* Records supplied:

* * * * * * *

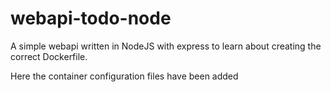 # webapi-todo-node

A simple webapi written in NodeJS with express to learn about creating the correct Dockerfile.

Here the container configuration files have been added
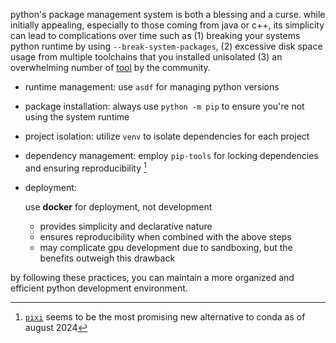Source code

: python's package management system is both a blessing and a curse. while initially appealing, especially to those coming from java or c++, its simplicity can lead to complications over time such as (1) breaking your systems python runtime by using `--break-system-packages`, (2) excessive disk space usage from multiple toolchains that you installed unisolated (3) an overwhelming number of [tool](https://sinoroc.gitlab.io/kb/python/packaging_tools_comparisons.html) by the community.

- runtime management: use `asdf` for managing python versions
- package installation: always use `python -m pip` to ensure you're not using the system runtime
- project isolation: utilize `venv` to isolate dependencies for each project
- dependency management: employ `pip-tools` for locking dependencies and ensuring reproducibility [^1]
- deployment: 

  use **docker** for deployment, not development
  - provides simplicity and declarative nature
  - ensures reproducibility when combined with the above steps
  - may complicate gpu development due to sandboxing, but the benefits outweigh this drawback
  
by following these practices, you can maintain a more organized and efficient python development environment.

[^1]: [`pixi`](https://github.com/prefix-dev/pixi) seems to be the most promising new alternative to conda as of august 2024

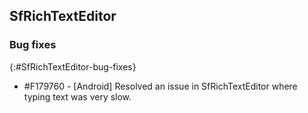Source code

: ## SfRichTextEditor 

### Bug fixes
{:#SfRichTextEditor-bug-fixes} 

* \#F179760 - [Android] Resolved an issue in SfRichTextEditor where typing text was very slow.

* * * * * * *

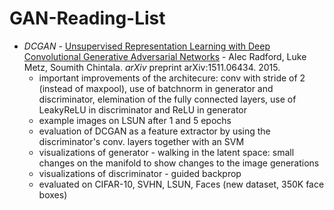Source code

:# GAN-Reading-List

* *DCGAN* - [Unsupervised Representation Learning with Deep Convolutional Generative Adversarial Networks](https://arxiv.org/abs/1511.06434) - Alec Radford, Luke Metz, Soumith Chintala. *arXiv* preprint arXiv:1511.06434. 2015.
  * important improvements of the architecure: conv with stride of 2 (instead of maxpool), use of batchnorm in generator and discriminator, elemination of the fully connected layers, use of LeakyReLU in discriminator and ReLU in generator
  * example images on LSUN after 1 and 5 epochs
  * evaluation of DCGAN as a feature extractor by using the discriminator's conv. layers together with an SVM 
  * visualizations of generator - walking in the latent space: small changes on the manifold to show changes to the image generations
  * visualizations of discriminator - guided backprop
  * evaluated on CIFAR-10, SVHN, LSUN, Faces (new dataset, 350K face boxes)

* * * * * * *

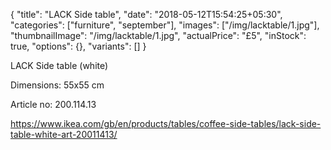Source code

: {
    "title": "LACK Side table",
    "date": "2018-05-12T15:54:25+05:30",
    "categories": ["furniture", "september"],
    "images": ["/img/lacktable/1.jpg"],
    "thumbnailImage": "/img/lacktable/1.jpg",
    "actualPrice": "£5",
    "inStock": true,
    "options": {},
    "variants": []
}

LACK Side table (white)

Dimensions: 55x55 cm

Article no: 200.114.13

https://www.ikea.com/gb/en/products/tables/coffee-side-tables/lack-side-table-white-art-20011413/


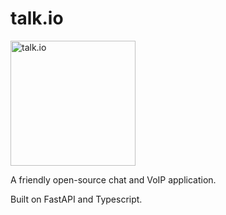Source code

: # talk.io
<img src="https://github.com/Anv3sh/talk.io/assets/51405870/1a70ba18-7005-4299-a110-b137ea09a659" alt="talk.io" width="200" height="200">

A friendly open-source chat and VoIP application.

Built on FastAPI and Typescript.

* * * * * * *

* Task brief:
Return, exactly as they stand, the lines above from the one with "LACK Side table (white)" to the one with "Built on FastAPI and Typescript.", omitting any pictures among them.

* Solution to this task:
LACK Side table (white)

Dimensions: 55x55 cm

Article no: 200.114.13

https://www.ikea.com/gb/en/products/tables/coffee-side-tables/lack-side-table-white-art-20011413/


Source code

: # talk.io
<img src="https://github.com/Anv3sh/talk.io/assets/51405870/1a70ba18-7005-4299-a110-b137ea09a659" alt="talk.io" width="200" height="200">

A friendly open-source chat and VoIP application.

Built on FastAPI and Typescript.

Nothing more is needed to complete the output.